# Exercise goal
The answer must be the full listing, word for word, with no pictures in it.

# Data to examine

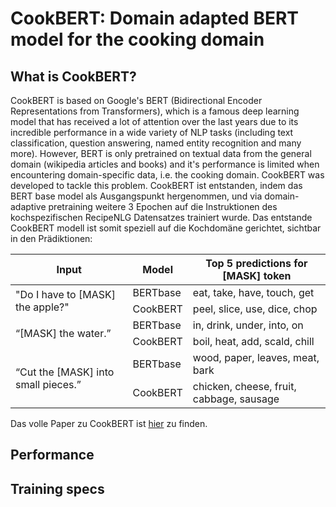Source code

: # CookBERT: Domain adapted BERT model for the cooking domain
## What is CookBERT?
CookBERT is based on Google's BERT (Bidirectional Encoder Representations from Transformers), which is a famous deep learning model that has received a lot of attention over the last years due to its incredible performance in a wide variety of NLP tasks (including text classification, question answering, named entity recognition and many more). However, BERT is only pretrained on textual data from the general domain (wikipedia articles and books) and it's performance is limited when encountering domain-specific data, i.e. the cooking domain. CookBERT was developed to tackle this problem. 
CookBERT ist entstanden, indem das BERT base model als Ausgangspunkt hergenommen, und via domain-adaptive pretraining weitere 3 Epochen auf die Instruktionen des kochspezifischen RecipeNLG Datensatzes trainiert wurde. Das entstande CookBERT modell ist somit speziell auf die Kochdomäne gerichtet, sichtbar in den Prädiktionen:
<table>
    <thead>
        <tr>
            <th>Input</th>
            <th>Model</th>
            <th>Top 5 predictions for [MASK] token</th>
        </tr>
    </thead>
    <tbody>
        <tr>
            <td rowspan=2>"Do I have to [MASK] the apple?"</td>
            <td rowspan=1>BERTbase</td>
            <td rowspan=1>eat, take, have, touch, get</td>
        </tr>
        <tr>
            <td>CookBERT</td>
            <td>peel, slice, use, dice, chop</td>
        </tr>
        <tr>
            <td rowspan=2>“[MASK] the water.”</td>
            <td rowspan=1>BERTbase</td>
            <td rowspan=1>in, drink, under, into, on</td>
        </tr>
        <tr>
            <td>CookBERT</td>
            <td>boil, heat, add, scald, chill</td>
        </tr>
        <tr>
              <td rowspan=2>“Cut the [MASK] into small pieces.”</td>
              <td rowspan=1>BERTbase</td>
              <td rowspan=1>wood, paper, leaves, meat, bark</td>
          </tr>
          <tr>
              <td>CookBERT</td>
              <td>chicken, cheese, fruit, cabbage, sausage</td>
          </tr>
    </tbody>
</table>

Das volle Paper zu CookBERT ist [hier](docs/BachelorThesis.pdf) zu finden.

## Performance


## Training specs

# Task response
Source code

: # CookBERT: Domain adapted BERT model for the cooking domain
## What is CookBERT?
CookBERT is based on Google's BERT (Bidirectional Encoder Representations from Transformers), which is a famous deep learning model that has received a lot of attention over the last years due to its incredible performance in a wide variety of NLP tasks (including text classification, question answering, named entity recognition and many more). However, BERT is only pretrained on textual data from the general domain (wikipedia articles and books) and it's performance is limited when encountering domain-specific data, i.e. the cooking domain. CookBERT was developed to tackle this problem. 
CookBERT ist entstanden, indem das BERT base model als Ausgangspunkt hergenommen, und via domain-adaptive pretraining weitere 3 Epochen auf die Instruktionen des kochspezifischen RecipeNLG Datensatzes trainiert wurde. Das entstande CookBERT modell ist somit speziell auf die Kochdomäne gerichtet, sichtbar in den Prädiktionen:
<table>
    <thead>
        <tr>
            <th>Input</th>
            <th>Model</th>
            <th>Top 5 predictions for [MASK] token</th>
        </tr>
    </thead>
    <tbody>
        <tr>
            <td rowspan=2>"Do I have to [MASK] the apple?"</td>
            <td rowspan=1>BERTbase</td>
            <td rowspan=1>eat, take, have, touch, get</td>
        </tr>
        <tr>
            <td>CookBERT</td>
            <td>peel, slice, use, dice, chop</td>
        </tr>
        <tr>
            <td rowspan=2>“[MASK] the water.”</td>
            <td rowspan=1>BERTbase</td>
            <td rowspan=1>in, drink, under, into, on</td>
        </tr>
        <tr>
            <td>CookBERT</td>
            <td>boil, heat, add, scald, chill</td>
        </tr>
        <tr>
              <td rowspan=2>“Cut the [MASK] into small pieces.”</td>
              <td rowspan=1>BERTbase</td>
              <td rowspan=1>wood, paper, leaves, meat, bark</td>
          </tr>
          <tr>
              <td>CookBERT</td>
              <td>chicken, cheese, fruit, cabbage, sausage</td>
          </tr>
    </tbody>
</table>

Das volle Paper zu CookBERT ist [hier](docs/BachelorThesis.pdf) zu finden.

## Performance


## Training specs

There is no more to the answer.